Part-of-speech Tagging
Part-of-speech tagging (POS tagging) is the task of tagging a word in a text with its part of speech. A part of speech is a category of words with similar grammatical properties. Common English parts of speech are noun, verb, adjective, adverb, pronoun, preposition, conjunction, etc.
Example:
| Vinken | , | 61 | years | old | 
|---|---|---|---|---|
| NNP | , | CD | NNS | JJ | 
| Title | Description | 
|---|---|
| Uppsala Persian Corpus: UPC [website] [download] | Uppsala Persian Corpus (UPC) is a large, freely available Persian corpus. The corpus is a modified version of the Bijankhan corpus with additional sentence segmentation and consistent tokenization containing 2,704,028 tokens and annotated with 31 part-of-speech tags.
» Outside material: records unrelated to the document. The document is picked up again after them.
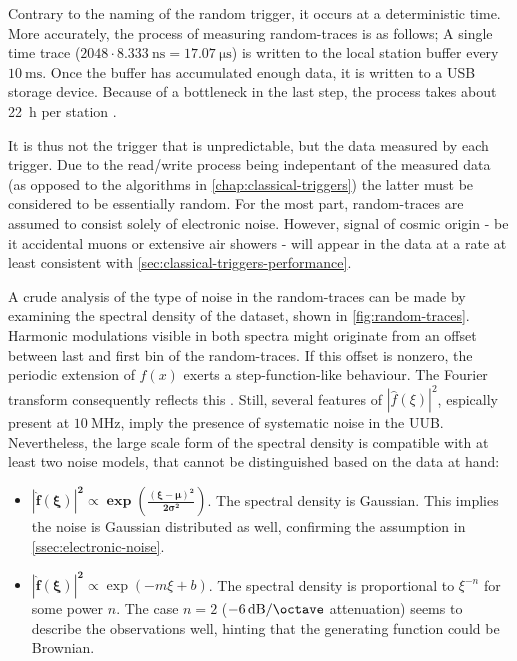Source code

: Contrary to the naming of the random trigger, it occurs at a deterministic time. More accurately, the process of measuring random-traces is as follows;
A single time trace ($2048\cdot\SI{8.333}{\nano\second} = \SI{17.07}{\micro\second}$) is written to the local station buffer every $\SI{10}{\milli\second}$. Once
the buffer has accumulated enough data, it is written to a USB storage device. Because of a bottleneck in the last step, the process takes about \SI{22}{\hour}
per station \cite{nitzCorrespondence}.

It is thus not the trigger that is unpredictable, but the data measured by each trigger. Due to the read/write process being indepentant of the measured data
(as opposed to the algorithms in \autoref{chap:classical-triggers}) the latter must be considered to be essentially random. For the most part, random-traces are 
assumed to consist solely of electronic noise. However, signal of cosmic origin - be it accidental muons or extensive air showers - will appear in the data at a
rate at least consistent with \autoref{sec:classical-triggers-performance}.

A crude analysis of the type of noise in the random-traces can be made by examining the spectral density of the dataset, shown in \autoref{fig:random-traces}.
Harmonic modulations visible in both spectra might originate from an offset between last and first bin of the random-traces. If this offset is nonzero, the 
periodic extension of $f(x)$ exerts a step-function-like behaviour. The Fourier transform consequently reflects this \cite{burrows1990fourier}. Still, several
features of $| \hat{f}(\xi) | ^{2}$, espically present at $\SI{10}{\mega\hertz}$, imply the presence of systematic noise in the UUB. Nevertheless, the large scale 
form of the spectral density is compatible with at least two noise models, that cannot be distinguished based on the data at hand:

\begin{itemize}
	\item  $\mathbf{| \hat{f}(\xi) | ^{2} \propto \exp\left(\frac{(\xi - \mu)^2}{2\sigma^2}\right)}$. The spectral density is Gaussian. This implies the noise is 
	Gaussian distributed as well, confirming the assumption in \autoref{ssec:electronic-noise}.
	\item $\mathbf{| \hat{f}(\xi) | ^{2} \propto} \exp\left(-m\xi + b\right)$. The spectral density is proportional to $\xi^{-n}$ for some power $n$. The case 
    $n = 2$ ($\SI[per-mode=symbol]{-6}{\deci\bel\per\octave}$ attenuation) seems to describe the observations well, hinting that the generating function could be 
    Brownian.

\end{itemize}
The part-of-speech tags are listed with explanations in this table. | 
| Large-Scale Colloquial Persian [website] | Large Scale Colloquial Persian Dataset (LSCP) is hierarchically organized in a semantic taxonomy that focuses on multi-task informal Persian language understanding as a comprehensive problem. LSCP includes 120M sentences from 27M casual Persian tweets with its dependency relations in syntactic annotation, Part-of-speech tags, sentiment polarity and automatic translation of original Persian sentences in five different languages (EN, CS, DE, IT, HI). |